An article in tomorrow’s NYT examines how “Losses in South May Erode Democrats’ Last Link to Center“.
In the new Congress, only 4 of the 22 senators from the 11 states of the old Confederacy will be Democrats, the lowest number since Reconstruction; as recently as 1990, 15 of those Southern senators were Democrats. In the House, the Democrats suffered smaller but still significant losses in Texas, where a Republican redistricting plan took down a group of veteran lawmakers, including the paradigmatic Southern conservative: Representative Charles W. Stenholm, a 13-term deficit hawk and longtime leader of the Blue Dog Democrats, a group of centrists in the House.
…”Our candidates were the ones people in the South feel comfortable with,” said Senator George Allen of Virginia, chairman of the National Republican Senatorial Committee. In Georgia, Louisiana, North Carolina and South Carolina, the Republican Senate candidates carried two-thirds or more of the white vote, according to surveys of voters leaving the polls.

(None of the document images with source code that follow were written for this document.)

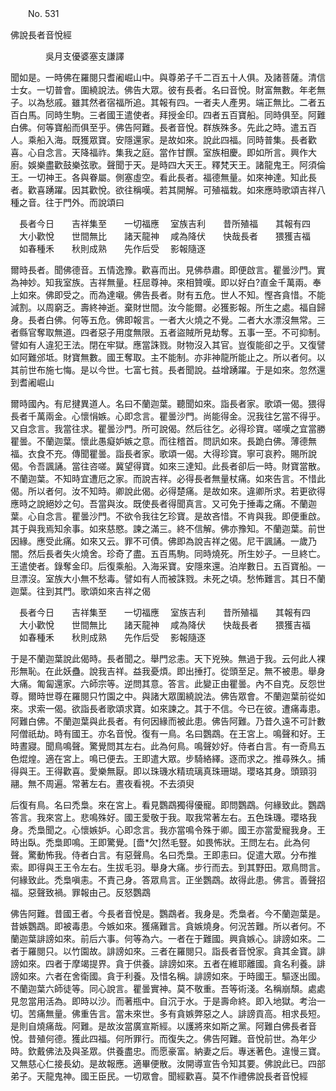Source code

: ﻿　　No. 531

佛說長者音悅經

　　　　吳月支優婆塞支謙譯


聞如是。一時佛在羅閱只耆阇崛山中。與尊弟子千二百五十人俱。及諸菩薩。清信士女。一切普會。圍繞說法。佛告大眾。彼有長者。名曰音悅。財富無數。年老無子。以為愁戚。雖其然者宿福所追。其報有四。一者夫人產男。端正無比。二者五百白馬。同時生駒。三者國王遣使者。拜授金印。四者五百寶船。同時俱至。阿難白佛。何等寶船而俱至乎。佛告阿難。長者音悅。群族殊多。先此之時。遣五百人。乘船入海。既獲眾寶。安隱還家。是故如來。說此四福。同時普集。長者歡喜。心自念言。天降福祚。集我之庭。當作甘饌。室族相慶。即如所言。興作大廚。娛樂盡歡鼓樂弦歌。聲聞于天。是時四大天王。釋梵天王。諸龍鬼王。阿須倫王。一切神王。各與眷屬。側塞虛空。看此長者。福德無量。如來神達。知此長者。歡喜踴躍。因其歡悅。欲往稱嘆。若其開解。可殖福栽。如來應時歌頌吉祥八種之音。往于門外。而說頌曰

　長者今日　　吉祥集至　　一切福應
　室族吉利　　昔所殖福　　其報有四
　大小歡悅　　世間無比　　諸天龍神
　咸為降伏　　快哉長者　　猥獲吉福
　如春種禾　　秋則成熟　　先作后受
　影報隨逐　

爾時長者。聞佛德音。五情逸豫。歡喜而出。見佛恭肅。即便啟言。瞿曇沙門。實為神妙。知我室族。吉祥無量。枉屈尊神。來相贊嘆。即以好白?直金千萬兩。奉上如來。佛即受之。而為達嚫。佛告長者。財有五危。世人不知。慳吝貪惜。不能減割。以周窮乏。壽終神逝。棄財世間。汝今能爾。必獲影報。所生之處。福自歸身。長者白佛。何等五危。佛即報言。一者大火燒之不覺。二者大水漂沒無常。三者縣官奪取無道。四者惡子用度無限。五者盜賊所見劫奪。五事一至。不可抑制。譬如有人違犯王法。閉在牢獄。應當誅戮。財物沒入其官。豈復能卻之乎。又復譬如阿難邠坻。財寶無數。國王奪取。主不能制。亦非神龍所能止之。所以者何。以其前世布施七悔。是以今世。七富七貧。長者聞說。益增踴躍。于是如來。忽然還到耆阇崛山

爾時國內。有尼揵異道人。名曰不蘭迦葉。聽聞如來。詣長者家。歌頌一偈。猥得長者千萬兩金。心懷悁嫉。心即念言。瞿曇沙門。尚能得金。況我往乞當不得乎。又自念言。我當往求。瞿曇沙門。所可說偈。然后往乞。必得珍寶。嗟嘆之宜當勝瞿曇。不蘭迦葉。懷此愚癡妒嫉之意。而往稽首。問訊如來。長跪白佛。薄德無福。衣食不充。傳聞瞿曇。詣長者家。歌頌一偈。大得珍寶。寧可哀矜。賜所說偈。令吾諷誦。當往咨嗟。冀望得寶。如來三達知。此長者卻后一時。財寶當散。不蘭迦葉。不知時宜遭厄之家。而說吉祥。必得長者無量杖痛。如來告言。不惜此偈。所以者何。汝不知時。卿說此偈。必得楚痛。是故如來。違卿所求。若更欲得應時之說絕妙之句。吾當與汝。既使長者得聞真言。又可免于捶毒之痛。不蘭迦葉。心自念言。瞿曇沙門。不欲令我往乞珍寶。是故吝惜。不肯與我。即便重啟。其于與我焉知余事。如來慈愍。諫之滿三。終不信解。佛亦豫知。不蘭迦葉。前世因緣。應受此痛。如來又云。罪不可債。佛即為說吉祥之偈。尼干諷誦。一歲乃闇。然后長者失火燒舍。珍奇了盡。五百馬駒。同時燒死。所生妙子。一旦終亡。王遣使者。錄奪金印。后復乘船。入海采寶。安隱來還。泊岸數日。五百寶船。一旦漂沒。室族大小無不愁毒。譬如有人而被誅戮。未死之頃。愁怖難言。其日不蘭迦葉。往到其門。歌頌如來吉祥之偈

　長者今日　　吉祥集至　　一切福應
　室族吉利　　昔所殖福　　其報有四
　大小歡悅　　世間無比　　諸天龍神
　咸為降伏　　快哉長者　　猥獲吉福
　如春種禾　　秋則成熟　　先作后受
　影報隨逐　

于是不蘭迦葉說此偈時。長者聞之。舉門忿恚。天下兇殃。無過于我。云何此人裸形無恥。在此妖蠱。說我吉祥。益我憂煩。即出捶打。從頭至足。無不被患。舉身大痛。匍匐還家。六師宗等。逆問其意。答言。此變正由瞿曇。內不自克。反怨世尊。爾時世尊在羅閱只竹園之中。與諸大眾圍繞說法。佛告眾會。不蘭迦葉前從如來。求索一偈。欲詣長者歌頌求寶。如來諫之。其于不信。今已在彼。遭痛毒患。阿難白佛。不蘭迦葉與此長者。有何因緣而被此患。佛告阿難。乃昔久遠不可計數阿僧祇劫。時有國王。亦名音悅。復有一鳥。名曰鸚鵡。在王宮上。鳴聲和好。王時晝寢。聞鳥鳴聲。驚覺問其左右。此為何鳥。鳴聲妙好。侍者白言。有一奇鳥五色焜煌。適在宮上。鳴已便去。王即遣大眾。步騎絡繹。逐而求之。推尋殊久。捕得與王。王得歡喜。愛樂無厭。即以珠璣水精琉璃真珠珊瑚。瓔珞其身。頭頸羽翮。無不周遍。常著左右。晝夜看視。不去須臾

后復有鳥。名曰禿梟。來在宮上。看見鸚鵡獨得優寵。即問鸚鵡。何緣致此。鸚鵡答言。我來宮上。悲鳴殊好。國王愛敬于我。取我常著左右。五色珠璣。瓔珞我身。禿梟聞之。心懷嫉妒。心即念言。我亦當鳴令殊于卿。國王亦當愛寵我身。王時出臥。禿梟即鳴。王即驚覺。[嗇*欠]然毛豎。如畏怖狀。王問左右。此為何聲。驚動怖我。侍者白言。有惡聲鳥。名曰禿梟。王即恚曰。促遣大眾。分布推索。即得與王王令左右。生拔毛羽。舉身大痛。步行而去。到其野田。眾鳥問言。何緣致此。禿梟嗔恚。不責己身。答眾鳥言。正坐鸚鵡。故得此患。佛言。善聲招福。惡聲致禍。罪報由己。反怒鸚鵡

佛告阿難。昔國王者。今長者音悅是。鸚鵡者。我身是。禿梟者。今不蘭迦葉是。昔嫉鸚鵡。即被毒患。今嫉如來。獲痛難言。貪嫉燒身。何況苦難。所以者何。不蘭迦葉誹謗如來。前后六事。何等為六。一者在于難國。興貪嫉心。誹謗如來。二者于羅閱只。以竹園故。誹謗如來。三者在羅閱只。詣長者音悅家。貪其金寶。誹謗如來。四者于摩竭提界。貪于供養。誹謗如來。五者在維耶離國。貪名利養。誹謗如來。六者在舍衛國。貪于利養。及惜名稱。誹謗如來。于時國王。驅逐出國。不蘭迦葉六師徒等。同心說言。瞿曇實神。莫不敬重。吾等術淺。名稱崩頹。處處見忽當用活為。即時以沙。而著瓶中。自沉于水。于是壽命終。即入地獄。考治一切。苦痛無量。佛重告言。當未來世。多有貪嫉弊惡之人。誹謗貢高。相求長短。是則自燒痛哉。阿難。是故汝當廣宣斯經。以護將來如斯之黨。阿難白佛長者音悅。昔殖何德。獲此四福。何所罪行。而復失之。佛告阿難。音悅前世。為年少時。欽戴佛法及與圣眾。供養盡忠。而愿豪富。納妻之后。專迷著色。違慢三寶。又無慈心仁接長幼。是故報應。適畢便散。汝開導宣告令知其要。佛說此已。四部弟子。天龍鬼神。國王臣民。一切眾會。聞經歡喜。莫不作禮佛說長者音悅經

Professor Black of Emory University said: “Here’s the problem Democrats face in the South: They’ve lost the white conservatives. They’re now losing the younger, white moderate voters, who are now much more likely to be Republican than Democrat.”

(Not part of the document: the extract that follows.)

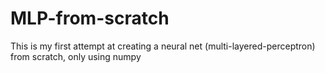 # MLP-from-scratch
This is my first attempt at creating a neural net (multi-layered-perceptron) from scratch, only using numpy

Democrats can still win in many Southern states without a majority of the white vote, because they usually get such strong support from blacks, Professor Black noted. But they cannot prevail against such lopsided losses among whites.

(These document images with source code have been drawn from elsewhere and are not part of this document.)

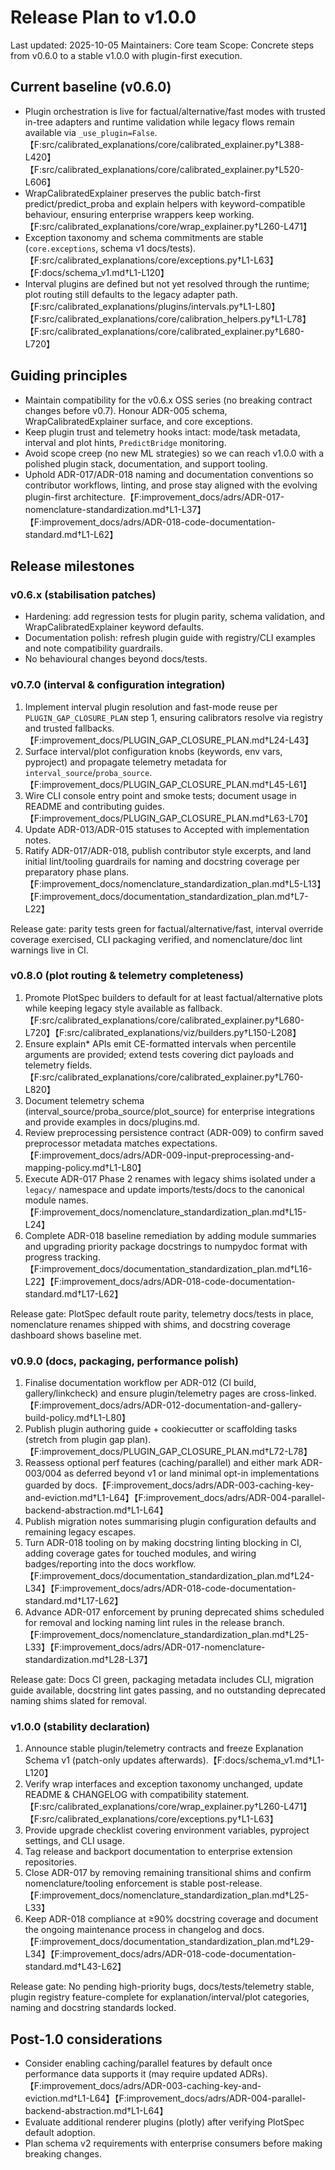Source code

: # Release Plan to v1.0.0

Last updated: 2025-10-05
Maintainers: Core team
Scope: Concrete steps from v0.6.0 to a stable v1.0.0 with plugin-first execution.

## Current baseline (v0.6.0)

- Plugin orchestration is live for factual/alternative/fast modes with trusted
  in-tree adapters and runtime validation while legacy flows remain available via
  `_use_plugin=False`.【F:src/calibrated_explanations/core/calibrated_explainer.py†L388-L420】【F:src/calibrated_explanations/core/calibrated_explainer.py†L520-L606】
- WrapCalibratedExplainer preserves the public batch-first predict/predict_proba
  and explain helpers with keyword-compatible behaviour, ensuring enterprise
  wrappers keep working.【F:src/calibrated_explanations/core/wrap_explainer.py†L260-L471】
- Exception taxonomy and schema commitments are stable (`core.exceptions`,
  schema v1 docs/tests).【F:src/calibrated_explanations/core/exceptions.py†L1-L63】【F:docs/schema_v1.md†L1-L120】
- Interval plugins are defined but not yet resolved through the runtime; plot
  routing still defaults to the legacy adapter path.【F:src/calibrated_explanations/plugins/intervals.py†L1-L80】【F:src/calibrated_explanations/core/calibration_helpers.py†L1-L78】【F:src/calibrated_explanations/core/calibrated_explainer.py†L680-L720】

## Guiding principles

- Maintain compatibility for the v0.6.x OSS series (no breaking contract changes
  before v0.7). Honour ADR-005 schema, WrapCalibratedExplainer surface, and core
  exceptions.
- Keep plugin trust and telemetry hooks intact: mode/task metadata, interval and
  plot hints, `PredictBridge` monitoring.
- Avoid scope creep (no new ML strategies) so we can reach v1.0.0 with a polished
  plugin stack, documentation, and support tooling.
- Uphold ADR-017/ADR-018 naming and documentation conventions so contributor
  workflows, linting, and prose stay aligned with the evolving plugin-first
  architecture.【F:improvement_docs/adrs/ADR-017-nomenclature-standardization.md†L1-L37】【F:improvement_docs/adrs/ADR-018-code-documentation-standard.md†L1-L62】

## Release milestones

### v0.6.x (stabilisation patches)

- Hardening: add regression tests for plugin parity, schema validation, and
  WrapCalibratedExplainer keyword defaults.
- Documentation polish: refresh plugin guide with registry/CLI examples and note
  compatibility guardrails.
- No behavioural changes beyond docs/tests.

### v0.7.0 (interval & configuration integration)

1. Implement interval plugin resolution and fast-mode reuse per
   `PLUGIN_GAP_CLOSURE_PLAN` step 1, ensuring calibrators resolve via registry and
   trusted fallbacks.【F:improvement_docs/PLUGIN_GAP_CLOSURE_PLAN.md†L24-L43】
2. Surface interval/plot configuration knobs (keywords, env vars, pyproject) and
   propagate telemetry metadata for `interval_source`/`proba_source`.【F:improvement_docs/PLUGIN_GAP_CLOSURE_PLAN.md†L45-L61】
3. Wire CLI console entry point and smoke tests; document usage in README and
   contributing guides.【F:improvement_docs/PLUGIN_GAP_CLOSURE_PLAN.md†L63-L70】
4. Update ADR-013/ADR-015 statuses to Accepted with implementation notes.
5. Ratify ADR-017/ADR-018, publish contributor style excerpts, and land initial
   lint/tooling guardrails for naming and docstring coverage per preparatory
   phase plans.【F:improvement_docs/nomenclature_standardization_plan.md†L5-L13】【F:improvement_docs/documentation_standardization_plan.md†L7-L22】

Release gate: parity tests green for factual/alternative/fast, interval override
coverage exercised, CLI packaging verified, and nomenclature/doc lint warnings
live in CI.

### v0.8.0 (plot routing & telemetry completeness)

1. Promote PlotSpec builders to default for at least factual/alternative plots
   while keeping legacy style available as fallback.【F:src/calibrated_explanations/core/calibrated_explainer.py†L680-L720】【F:src/calibrated_explanations/viz/builders.py†L150-L208】
2. Ensure explain* APIs emit CE-formatted intervals when percentile arguments are
   provided; extend tests covering dict payloads and telemetry fields.【F:src/calibrated_explanations/core/calibrated_explainer.py†L760-L820】
3. Document telemetry schema (interval_source/proba_source/plot_source) for
   enterprise integrations and provide examples in docs/plugins.md.
4. Review preprocessing persistence contract (ADR-009) to confirm saved
   preprocessor metadata matches expectations.【F:improvement_docs/adrs/ADR-009-input-preprocessing-and-mapping-policy.md†L1-L80】
5. Execute ADR-017 Phase 2 renames with legacy shims isolated under a
   `legacy/` namespace and update imports/tests/docs to the canonical module
   names.【F:improvement_docs/nomenclature_standardization_plan.md†L15-L24】
6. Complete ADR-018 baseline remediation by adding module summaries and
   upgrading priority package docstrings to numpydoc format with progress
   tracking.【F:improvement_docs/documentation_standardization_plan.md†L16-L22】【F:improvement_docs/adrs/ADR-018-code-documentation-standard.md†L17-L62】

Release gate: PlotSpec default route parity, telemetry docs/tests in place,
nomenclature renames shipped with shims, and docstring coverage dashboard shows
baseline met.

### v0.9.0 (docs, packaging, performance polish)

1. Finalise documentation workflow per ADR-012 (CI build, gallery/linkcheck) and
   ensure plugin/telemetry pages are cross-linked.【F:improvement_docs/adrs/ADR-012-documentation-and-gallery-build-policy.md†L1-L80】
2. Publish plugin authoring guide + cookiecutter or scaffolding tasks (stretch
   from plugin gap plan).【F:improvement_docs/PLUGIN_GAP_CLOSURE_PLAN.md†L72-L78】
3. Reassess optional perf features (caching/parallel) and either mark ADR-003/004
   as deferred beyond v1 or land minimal opt-in implementations guarded by docs.【F:improvement_docs/adrs/ADR-003-caching-key-and-eviction.md†L1-L64】【F:improvement_docs/adrs/ADR-004-parallel-backend-abstraction.md†L1-L64】
4. Publish migration notes summarising plugin configuration defaults and
   remaining legacy escapes.
5. Turn ADR-018 tooling on by making docstring linting blocking in CI, adding
   coverage gates for touched modules, and wiring badges/reporting into the docs
   workflow.【F:improvement_docs/documentation_standardization_plan.md†L24-L34】【F:improvement_docs/adrs/ADR-018-code-documentation-standard.md†L17-L62】
6. Advance ADR-017 enforcement by pruning deprecated shims scheduled for removal
   and locking naming lint rules in the release branch.【F:improvement_docs/nomenclature_standardization_plan.md†L25-L33】【F:improvement_docs/adrs/ADR-017-nomenclature-standardization.md†L28-L37】

Release gate: Docs CI green, packaging metadata includes CLI, migration guide
available, docstring lint gates passing, and no outstanding deprecated naming
shims slated for removal.

### v1.0.0 (stability declaration)

1. Announce stable plugin/telemetry contracts and freeze Explanation Schema v1
   (patch-only updates afterwards).【F:docs/schema_v1.md†L1-L120】
2. Verify wrap interfaces and exception taxonomy unchanged, update README &
   CHANGELOG with compatibility statement.【F:src/calibrated_explanations/core/wrap_explainer.py†L260-L471】【F:src/calibrated_explanations/core/exceptions.py†L1-L63】
3. Provide upgrade checklist covering environment variables, pyproject settings,
   and CLI usage.
4. Tag release and backport documentation to enterprise extension repositories.
5. Close ADR-017 by removing remaining transitional shims and confirm
   nomenclature/tooling enforcement is stable post-release.【F:improvement_docs/nomenclature_standardization_plan.md†L25-L33】
6. Keep ADR-018 compliance at ≥90% docstring coverage and document the ongoing
   maintenance process in changelog and docs.【F:improvement_docs/documentation_standardization_plan.md†L29-L34】【F:improvement_docs/adrs/ADR-018-code-documentation-standard.md†L43-L62】

Release gate: No pending high-priority bugs, docs/tests/telemetry stable, plugin
registry feature-complete for explanation/interval/plot categories, naming and
docstring standards locked.

## Post-1.0 considerations

- Consider enabling caching/parallel features by default once performance data
  supports it (may require updated ADRs).【F:improvement_docs/adrs/ADR-003-caching-key-and-eviction.md†L1-L64】【F:improvement_docs/adrs/ADR-004-parallel-backend-abstraction.md†L1-L64】
- Evaluate additional renderer plugins (plotly) after verifying PlotSpec default
  adoption.
- Plan schema v2 requirements with enterprise consumers before making breaking
  changes.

What the article didn’t say is how the Dems plan to attract those younger, moderate voters. There isn’t a surefire plan when much of the region is polarized, with blue clusters of voters in many of the Southern states that still go Dem in local races. This is going to be the hot topic of discussion for many months as Dems (and bloggers) strategize whether to try to reclaim some of these Southern voters, or abandon the South to the GOP and work on the more libertarian bent of the Western states.